А отравила их обоих соседка, слегка с приветом, владелица заброшенного огорода рядом. Когда-то она не слишком удачно подожгла конюшню, но никто не пострадал, а после, вот...Молот умер спустя сутки, Камыша пристрелили через несколько часов, чтобы не мучился. С ним всё было страшнее, умер бы он и без отравления, скорее всего, от заражения крови. Всё дело в том, что в очередной раз сняв с петель дверь, полез Камыш крыть стоявшего в стойле задом к проходу Молота. Молот же, не будь дурак и являясь оскорблённой невинностью, вдарил армейскими подковами по морде хаму. Фатально вдарил. Кровь из носа хлещет ручьём, челюсть опухла, конь не ест ничего. В последствии оказалось, что кость в пыль. Вылечить это своими силами тогда мы не могли.
А Майа — несуразная кобылка, владелицей которой являлась девочка, занимавшаяся у Лены. И умерла Майя совсем нелепо, совсем глупо. Паслись они всей толпой неподалёку от моего дома, в низине. В низине канавка с водой, лошадей, особенно Майю, с её потрясающей способностью вечно намертво путаться в верёвке, привязали подальше от воды. Шли мы с Аней (владелицей) мимо, и приспичило Ане перевязать Майю поближе к траве. Перевязала, да не учла, что канава — вот она. Кобыла запуталась в верёвке по обыкновению, да упала мордой в воду, подняться сама не смогла.
Фотографий Камыша и Майи в цифровом виде у меня нет. Только Молота. Одна. Вы её уже видели:

Бонифацио (Бармалей - Нимфа)
Он у нас не долго простоял. Лена дала нам радостное задание, найти лошадь, лучше жеребца или мерина на покупку в пределах 70.000. Такую, какая нам понравится. Мы нашли Боника.
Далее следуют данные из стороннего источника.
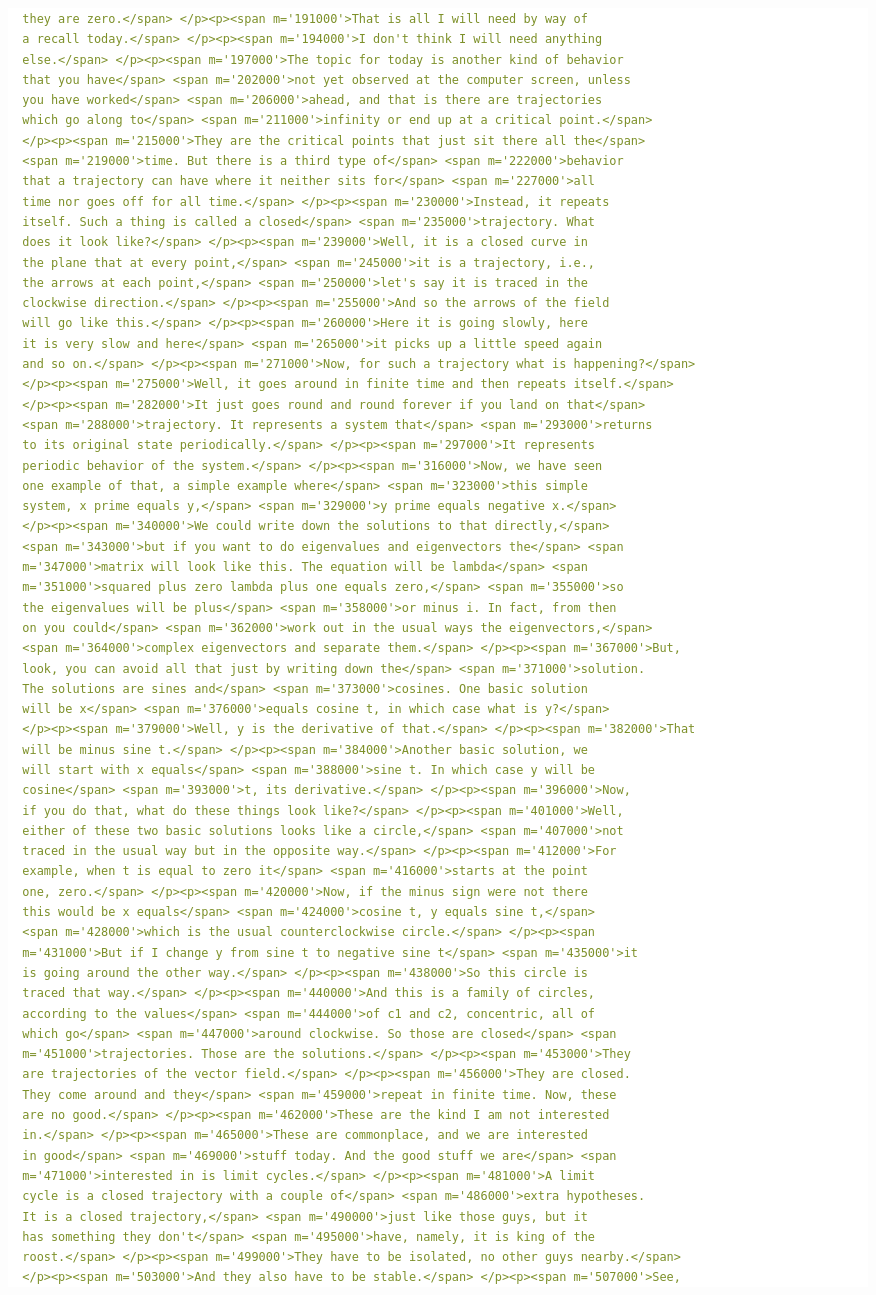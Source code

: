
 ```yaml
  they are zero.</span> </p><p><span m='191000'>That is all I will need by way of
  a recall today.</span> </p><p><span m='194000'>I don't think I will need anything
  else.</span> </p><p><span m='197000'>The topic for today is another kind of behavior
  that you have</span> <span m='202000'>not yet observed at the computer screen, unless
  you have worked</span> <span m='206000'>ahead, and that is there are trajectories
  which go along to</span> <span m='211000'>infinity or end up at a critical point.</span>
  </p><p><span m='215000'>They are the critical points that just sit there all the</span>
  <span m='219000'>time. But there is a third type of</span> <span m='222000'>behavior
  that a trajectory can have where it neither sits for</span> <span m='227000'>all
  time nor goes off for all time.</span> </p><p><span m='230000'>Instead, it repeats
  itself. Such a thing is called a closed</span> <span m='235000'>trajectory. What
  does it look like?</span> </p><p><span m='239000'>Well, it is a closed curve in
  the plane that at every point,</span> <span m='245000'>it is a trajectory, i.e.,
  the arrows at each point,</span> <span m='250000'>let's say it is traced in the
  clockwise direction.</span> </p><p><span m='255000'>And so the arrows of the field
  will go like this.</span> </p><p><span m='260000'>Here it is going slowly, here
  it is very slow and here</span> <span m='265000'>it picks up a little speed again
  and so on.</span> </p><p><span m='271000'>Now, for such a trajectory what is happening?</span>
  </p><p><span m='275000'>Well, it goes around in finite time and then repeats itself.</span>
  </p><p><span m='282000'>It just goes round and round forever if you land on that</span>
  <span m='288000'>trajectory. It represents a system that</span> <span m='293000'>returns
  to its original state periodically.</span> </p><p><span m='297000'>It represents
  periodic behavior of the system.</span> </p><p><span m='316000'>Now, we have seen
  one example of that, a simple example where</span> <span m='323000'>this simple
  system, x prime equals y,</span> <span m='329000'>y prime equals negative x.</span>
  </p><p><span m='340000'>We could write down the solutions to that directly,</span>
  <span m='343000'>but if you want to do eigenvalues and eigenvectors the</span> <span
  m='347000'>matrix will look like this. The equation will be lambda</span> <span
  m='351000'>squared plus zero lambda plus one equals zero,</span> <span m='355000'>so
  the eigenvalues will be plus</span> <span m='358000'>or minus i. In fact, from then
  on you could</span> <span m='362000'>work out in the usual ways the eigenvectors,</span>
  <span m='364000'>complex eigenvectors and separate them.</span> </p><p><span m='367000'>But,
  look, you can avoid all that just by writing down the</span> <span m='371000'>solution.
  The solutions are sines and</span> <span m='373000'>cosines. One basic solution
  will be x</span> <span m='376000'>equals cosine t, in which case what is y?</span>
  </p><p><span m='379000'>Well, y is the derivative of that.</span> </p><p><span m='382000'>That
  will be minus sine t.</span> </p><p><span m='384000'>Another basic solution, we
  will start with x equals</span> <span m='388000'>sine t. In which case y will be
  cosine</span> <span m='393000'>t, its derivative.</span> </p><p><span m='396000'>Now,
  if you do that, what do these things look like?</span> </p><p><span m='401000'>Well,
  either of these two basic solutions looks like a circle,</span> <span m='407000'>not
  traced in the usual way but in the opposite way.</span> </p><p><span m='412000'>For
  example, when t is equal to zero it</span> <span m='416000'>starts at the point
  one, zero.</span> </p><p><span m='420000'>Now, if the minus sign were not there
  this would be x equals</span> <span m='424000'>cosine t, y equals sine t,</span>
  <span m='428000'>which is the usual counterclockwise circle.</span> </p><p><span
  m='431000'>But if I change y from sine t to negative sine t</span> <span m='435000'>it
  is going around the other way.</span> </p><p><span m='438000'>So this circle is
  traced that way.</span> </p><p><span m='440000'>And this is a family of circles,
  according to the values</span> <span m='444000'>of c1 and c2, concentric, all of
  which go</span> <span m='447000'>around clockwise. So those are closed</span> <span
  m='451000'>trajectories. Those are the solutions.</span> </p><p><span m='453000'>They
  are trajectories of the vector field.</span> </p><p><span m='456000'>They are closed.
  They come around and they</span> <span m='459000'>repeat in finite time. Now, these
  are no good.</span> </p><p><span m='462000'>These are the kind I am not interested
  in.</span> </p><p><span m='465000'>These are commonplace, and we are interested
  in good</span> <span m='469000'>stuff today. And the good stuff we are</span> <span
  m='471000'>interested in is limit cycles.</span> </p><p><span m='481000'>A limit
  cycle is a closed trajectory with a couple of</span> <span m='486000'>extra hypotheses.
  It is a closed trajectory,</span> <span m='490000'>just like those guys, but it
  has something they don't</span> <span m='495000'>have, namely, it is king of the
  roost.</span> </p><p><span m='499000'>They have to be isolated, no other guys nearby.</span>
  </p><p><span m='503000'>And they also have to be stable.</span> </p><p><span m='507000'>See,
```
Быстро, в Балашихе. в небольшом хозяйстве. Красивый конь, англо-кабардинец с приличной долей тракена. Стоял в своей Балашихе забытый всеми на свете, одинокий и покинутый. Забрали вместе с выездковым седлом, ибо Боник ходил малый приз по выездке. Как выездкового мы его ни разу не использовали.
Но умница был конь. При постоянной работе — послушный, реагировал на каждую команду что на корде, что под седлом, послушный к руке, ответственный и умный. Выяснилось позже, что он такой же прикусочный, как Сильва, плюс какой-то урод научил его прыгать с повода, а не с шенкеля. В остальном, как я уже говорила, умница конь. Сахар сосал как леденец и любил, когда кто-то чешет ему язык.
На соревнованиях был только раз, по манежной езде, в Святье. Ехали мы туда своим ходом, устали как черти, помнится. А потом всё как-то глупо вышло. Конюшня начала переезжать, лошади стояли на новом месте под открытым небом, почему-то голодные и забытые. Истощённый Боник на пасьбе рухнул в канаву и сломал ногу, и оставленный с болячкой без лечения вскоре умер от заражения крови и истощения. Очень жаль его, если честно. Ему и до этого жилось не очень, а тут ещё хлеще досталось.
Красавцем был:



Просто немного мгновений и лощадок той конюшни

Кроха Престиж, второй потомок Пастели:

Престиж и Перст:

Перстюня вырос:




На сегодня всё. Осталось ещё...осталось ещё дохера. Русаковские лошади, Яхромские, Ратминские текинцы — это как минимум. Осилим, чо там.
Да-да-да, осилим, пиши еще)
Интересно читать, хотя истории пока исключительно грустно-печальные. Надеюсь, хорошее тоже будет.
Сама только сейчас сообразила, что и правда, из всех историй самая позитивная, это про Серого.